Couples With One ADHD Partner
Working Together as a Team around the House
My husband was diagnosed with severe ADD (inattentive type not the HD type) and takes Adderall. Our therapist really kept stressing that he work with me as a team and since I had the stronger organization skills of the two of us. He recommended that we agree on mutual plans and that my husband follow my lead for carrying them out - in other words, let me be the lead. I do feel that would solve our power struggle that we have over the house cleaning and organizing. If we try to clean together he often goes off on a tangent and does something that completely takes him away from the task and then I’ve lost my partner. Or my husband will one day reorganize everything. And while that sounds great to have a spouse who does that - it’s just constant change and constant undoing the work I’ve done. For example, I may set up a filing system - show him how it works and he won’t follow it and will instead either change the whole system up or add to it creating total chaos. That’s an old example, I don’t work with him on filing anything anymore - I gave up. I’m definitely not a person who likes to tell others what to do so this is not an easy role for me either, but if we could do it, it would solve things. I’m willing to do it. But he can’t and I’m forever frustrated. He hates following anyone else’s lead and he cannot stick to agreements. We try and sit down and talk through plans and mutually agree on our to-do list for the week. But we’ve had to give up on this too.
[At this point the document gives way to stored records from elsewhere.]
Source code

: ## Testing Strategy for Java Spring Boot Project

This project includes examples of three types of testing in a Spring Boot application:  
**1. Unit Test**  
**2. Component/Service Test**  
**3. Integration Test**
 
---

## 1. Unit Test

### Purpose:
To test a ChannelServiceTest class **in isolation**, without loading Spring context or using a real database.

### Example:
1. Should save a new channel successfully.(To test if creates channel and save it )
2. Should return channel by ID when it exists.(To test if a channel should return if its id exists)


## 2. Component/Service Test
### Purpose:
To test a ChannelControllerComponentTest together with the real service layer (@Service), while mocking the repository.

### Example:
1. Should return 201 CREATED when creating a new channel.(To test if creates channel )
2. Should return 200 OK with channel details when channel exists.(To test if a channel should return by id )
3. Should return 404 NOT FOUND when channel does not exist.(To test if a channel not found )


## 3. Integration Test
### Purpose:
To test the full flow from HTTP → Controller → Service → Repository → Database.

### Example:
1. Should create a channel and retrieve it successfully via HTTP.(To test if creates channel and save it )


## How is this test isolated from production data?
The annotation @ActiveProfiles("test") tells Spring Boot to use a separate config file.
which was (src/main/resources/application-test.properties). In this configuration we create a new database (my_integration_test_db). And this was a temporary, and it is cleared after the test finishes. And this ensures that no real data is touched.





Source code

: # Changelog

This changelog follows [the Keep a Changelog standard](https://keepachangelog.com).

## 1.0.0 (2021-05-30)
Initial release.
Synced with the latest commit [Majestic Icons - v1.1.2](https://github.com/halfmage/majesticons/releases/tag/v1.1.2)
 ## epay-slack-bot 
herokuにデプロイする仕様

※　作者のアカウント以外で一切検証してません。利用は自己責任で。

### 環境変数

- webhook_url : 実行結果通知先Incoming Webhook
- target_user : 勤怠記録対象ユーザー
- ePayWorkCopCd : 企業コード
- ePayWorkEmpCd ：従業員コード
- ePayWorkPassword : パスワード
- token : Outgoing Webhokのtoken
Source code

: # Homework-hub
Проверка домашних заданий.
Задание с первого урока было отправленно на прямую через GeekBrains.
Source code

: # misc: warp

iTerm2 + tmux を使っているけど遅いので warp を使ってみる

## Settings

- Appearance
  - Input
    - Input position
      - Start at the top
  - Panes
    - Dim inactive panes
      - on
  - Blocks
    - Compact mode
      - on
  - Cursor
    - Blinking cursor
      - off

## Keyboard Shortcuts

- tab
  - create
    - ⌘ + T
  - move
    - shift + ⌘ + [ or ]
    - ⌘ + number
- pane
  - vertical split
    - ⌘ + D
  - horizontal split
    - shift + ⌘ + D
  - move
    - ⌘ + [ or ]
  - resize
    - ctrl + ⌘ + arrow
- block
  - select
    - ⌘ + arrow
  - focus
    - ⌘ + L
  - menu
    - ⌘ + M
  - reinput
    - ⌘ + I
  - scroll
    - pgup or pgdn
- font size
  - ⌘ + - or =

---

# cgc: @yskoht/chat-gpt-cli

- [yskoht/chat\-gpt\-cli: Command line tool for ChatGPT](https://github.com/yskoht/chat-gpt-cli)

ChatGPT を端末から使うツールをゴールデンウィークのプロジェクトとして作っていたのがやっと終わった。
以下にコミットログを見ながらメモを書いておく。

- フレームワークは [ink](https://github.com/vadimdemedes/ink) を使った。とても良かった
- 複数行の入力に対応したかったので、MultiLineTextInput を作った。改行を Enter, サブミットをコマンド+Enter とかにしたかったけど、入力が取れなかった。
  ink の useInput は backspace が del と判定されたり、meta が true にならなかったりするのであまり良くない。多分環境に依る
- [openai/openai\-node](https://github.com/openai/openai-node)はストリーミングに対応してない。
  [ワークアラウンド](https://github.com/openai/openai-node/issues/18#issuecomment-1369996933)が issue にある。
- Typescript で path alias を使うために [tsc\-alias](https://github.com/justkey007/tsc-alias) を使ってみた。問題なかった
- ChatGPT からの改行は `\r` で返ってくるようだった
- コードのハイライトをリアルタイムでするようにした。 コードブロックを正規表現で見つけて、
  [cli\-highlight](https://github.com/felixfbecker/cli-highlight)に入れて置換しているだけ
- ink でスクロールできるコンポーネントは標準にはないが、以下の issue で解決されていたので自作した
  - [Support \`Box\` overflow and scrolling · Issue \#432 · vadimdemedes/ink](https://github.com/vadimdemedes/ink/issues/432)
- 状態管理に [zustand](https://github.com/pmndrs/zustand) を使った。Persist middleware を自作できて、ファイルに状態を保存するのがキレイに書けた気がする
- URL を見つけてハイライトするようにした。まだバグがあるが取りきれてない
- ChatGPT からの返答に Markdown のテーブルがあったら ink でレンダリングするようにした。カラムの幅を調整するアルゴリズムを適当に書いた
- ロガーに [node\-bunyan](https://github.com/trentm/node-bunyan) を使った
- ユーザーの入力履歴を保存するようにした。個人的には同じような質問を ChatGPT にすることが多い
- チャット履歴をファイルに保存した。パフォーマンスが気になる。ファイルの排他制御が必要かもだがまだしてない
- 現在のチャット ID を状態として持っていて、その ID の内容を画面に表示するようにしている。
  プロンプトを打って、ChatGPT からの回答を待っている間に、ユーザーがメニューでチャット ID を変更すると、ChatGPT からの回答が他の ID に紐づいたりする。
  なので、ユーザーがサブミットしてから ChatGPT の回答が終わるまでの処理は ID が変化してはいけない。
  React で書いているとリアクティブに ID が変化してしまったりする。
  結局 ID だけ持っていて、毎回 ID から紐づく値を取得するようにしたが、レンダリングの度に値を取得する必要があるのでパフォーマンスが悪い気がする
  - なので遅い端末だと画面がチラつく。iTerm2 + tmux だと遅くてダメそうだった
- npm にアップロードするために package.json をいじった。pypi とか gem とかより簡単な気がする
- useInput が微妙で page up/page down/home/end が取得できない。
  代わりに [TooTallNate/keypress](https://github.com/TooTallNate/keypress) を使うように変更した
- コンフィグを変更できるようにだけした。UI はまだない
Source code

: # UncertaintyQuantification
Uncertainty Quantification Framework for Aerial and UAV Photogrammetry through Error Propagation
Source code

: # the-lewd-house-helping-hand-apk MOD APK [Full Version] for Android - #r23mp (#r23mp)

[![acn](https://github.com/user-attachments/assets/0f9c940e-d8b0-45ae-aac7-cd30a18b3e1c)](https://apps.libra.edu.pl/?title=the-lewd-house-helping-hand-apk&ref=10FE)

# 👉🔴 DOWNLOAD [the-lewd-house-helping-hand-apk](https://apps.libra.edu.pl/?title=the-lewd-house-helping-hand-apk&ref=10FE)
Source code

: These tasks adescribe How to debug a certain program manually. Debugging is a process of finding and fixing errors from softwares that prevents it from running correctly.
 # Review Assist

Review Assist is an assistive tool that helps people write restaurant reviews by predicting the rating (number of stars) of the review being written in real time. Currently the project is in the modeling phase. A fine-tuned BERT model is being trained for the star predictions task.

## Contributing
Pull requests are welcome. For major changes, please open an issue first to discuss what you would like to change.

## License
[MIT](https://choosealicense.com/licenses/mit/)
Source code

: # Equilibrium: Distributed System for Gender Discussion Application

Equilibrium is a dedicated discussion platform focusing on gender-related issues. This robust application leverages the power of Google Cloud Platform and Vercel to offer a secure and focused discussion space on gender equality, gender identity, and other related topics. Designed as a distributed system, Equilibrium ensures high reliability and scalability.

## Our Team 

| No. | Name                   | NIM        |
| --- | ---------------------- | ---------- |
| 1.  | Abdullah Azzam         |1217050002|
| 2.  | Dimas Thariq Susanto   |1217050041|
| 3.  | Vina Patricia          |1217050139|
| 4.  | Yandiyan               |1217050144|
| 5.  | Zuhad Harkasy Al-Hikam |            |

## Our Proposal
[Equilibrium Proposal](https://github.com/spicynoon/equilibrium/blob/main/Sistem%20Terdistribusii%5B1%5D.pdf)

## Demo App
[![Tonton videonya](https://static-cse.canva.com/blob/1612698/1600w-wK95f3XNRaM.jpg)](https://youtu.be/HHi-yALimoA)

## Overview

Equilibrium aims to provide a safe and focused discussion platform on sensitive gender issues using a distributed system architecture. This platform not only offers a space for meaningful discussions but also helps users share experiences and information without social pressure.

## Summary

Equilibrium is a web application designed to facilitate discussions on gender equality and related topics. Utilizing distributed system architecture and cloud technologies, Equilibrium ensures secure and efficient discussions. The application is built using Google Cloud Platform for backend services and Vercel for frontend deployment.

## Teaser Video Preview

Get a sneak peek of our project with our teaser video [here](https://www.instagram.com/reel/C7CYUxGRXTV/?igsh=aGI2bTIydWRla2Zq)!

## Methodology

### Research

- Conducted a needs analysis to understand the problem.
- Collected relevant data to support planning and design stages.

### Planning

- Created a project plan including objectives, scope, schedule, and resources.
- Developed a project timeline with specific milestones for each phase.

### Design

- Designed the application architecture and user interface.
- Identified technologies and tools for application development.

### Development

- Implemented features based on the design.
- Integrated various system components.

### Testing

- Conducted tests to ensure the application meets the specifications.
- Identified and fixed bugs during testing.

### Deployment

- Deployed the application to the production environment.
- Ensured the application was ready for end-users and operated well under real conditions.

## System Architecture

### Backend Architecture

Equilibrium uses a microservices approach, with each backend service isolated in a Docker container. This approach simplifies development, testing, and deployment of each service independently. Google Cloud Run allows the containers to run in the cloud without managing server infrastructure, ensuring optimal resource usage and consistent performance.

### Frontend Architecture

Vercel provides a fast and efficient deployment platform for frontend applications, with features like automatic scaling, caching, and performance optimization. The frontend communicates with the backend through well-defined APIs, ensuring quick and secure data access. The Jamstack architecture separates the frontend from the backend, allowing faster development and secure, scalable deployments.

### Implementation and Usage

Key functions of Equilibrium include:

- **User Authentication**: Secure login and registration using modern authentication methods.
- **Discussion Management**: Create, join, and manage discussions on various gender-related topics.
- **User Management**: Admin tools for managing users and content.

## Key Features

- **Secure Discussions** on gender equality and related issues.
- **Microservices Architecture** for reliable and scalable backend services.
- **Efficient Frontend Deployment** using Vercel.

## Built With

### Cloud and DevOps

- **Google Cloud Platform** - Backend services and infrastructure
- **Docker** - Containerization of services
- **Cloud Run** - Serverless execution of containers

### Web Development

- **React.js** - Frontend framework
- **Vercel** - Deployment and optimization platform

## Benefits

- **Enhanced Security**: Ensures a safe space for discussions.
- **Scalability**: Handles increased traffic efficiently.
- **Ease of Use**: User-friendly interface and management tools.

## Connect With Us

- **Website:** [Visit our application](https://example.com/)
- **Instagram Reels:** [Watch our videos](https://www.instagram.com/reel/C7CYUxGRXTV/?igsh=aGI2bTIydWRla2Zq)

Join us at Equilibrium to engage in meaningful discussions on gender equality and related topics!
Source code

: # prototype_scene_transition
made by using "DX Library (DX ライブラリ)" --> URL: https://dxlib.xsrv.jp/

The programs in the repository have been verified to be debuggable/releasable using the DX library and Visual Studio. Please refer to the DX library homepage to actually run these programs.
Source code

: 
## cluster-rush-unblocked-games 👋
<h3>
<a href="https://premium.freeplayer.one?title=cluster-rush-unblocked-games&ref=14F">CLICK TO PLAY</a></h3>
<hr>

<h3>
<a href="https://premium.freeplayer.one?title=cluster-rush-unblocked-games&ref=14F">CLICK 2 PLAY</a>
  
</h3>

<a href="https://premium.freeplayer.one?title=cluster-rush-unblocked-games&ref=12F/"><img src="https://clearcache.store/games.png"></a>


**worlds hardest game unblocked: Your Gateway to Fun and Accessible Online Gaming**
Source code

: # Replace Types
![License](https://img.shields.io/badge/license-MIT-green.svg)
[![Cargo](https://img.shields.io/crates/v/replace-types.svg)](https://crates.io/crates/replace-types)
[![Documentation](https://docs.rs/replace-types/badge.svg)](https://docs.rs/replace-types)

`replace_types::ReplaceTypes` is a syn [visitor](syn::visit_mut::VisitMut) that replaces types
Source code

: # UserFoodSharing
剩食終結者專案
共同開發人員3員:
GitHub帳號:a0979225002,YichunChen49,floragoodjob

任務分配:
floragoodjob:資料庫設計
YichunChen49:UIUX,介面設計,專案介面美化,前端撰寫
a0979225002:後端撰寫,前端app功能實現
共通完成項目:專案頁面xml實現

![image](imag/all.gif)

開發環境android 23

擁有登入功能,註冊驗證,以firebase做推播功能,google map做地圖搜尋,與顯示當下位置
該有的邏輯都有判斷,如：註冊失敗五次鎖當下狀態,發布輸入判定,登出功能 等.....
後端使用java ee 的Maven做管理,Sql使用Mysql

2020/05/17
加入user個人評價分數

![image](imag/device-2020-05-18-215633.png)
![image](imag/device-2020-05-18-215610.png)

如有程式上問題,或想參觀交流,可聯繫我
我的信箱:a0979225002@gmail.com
I think he breaks just about every agreement until the relationship reaches a crisis point - it literally takes me to the brink of total frustration which I end up expressing as anger and disappointment. But unless I get angry - he won’t respond to normal requests. In fact he resents immediately anyone asking for his help. I don’t like getting angry and I don’t think it’s healthy for me at all. I’m so frustrated and sad that we have been repeated the same old battle over the house for 21 years. I’ve given up on organizing and keeping it perfect a long time ago. But you know, it would be nice to have a clean organized house more frequently than not. Nicer than that would be to actually team together as a couple instead of in a constant state of power struggle. Does any one else go through something similar?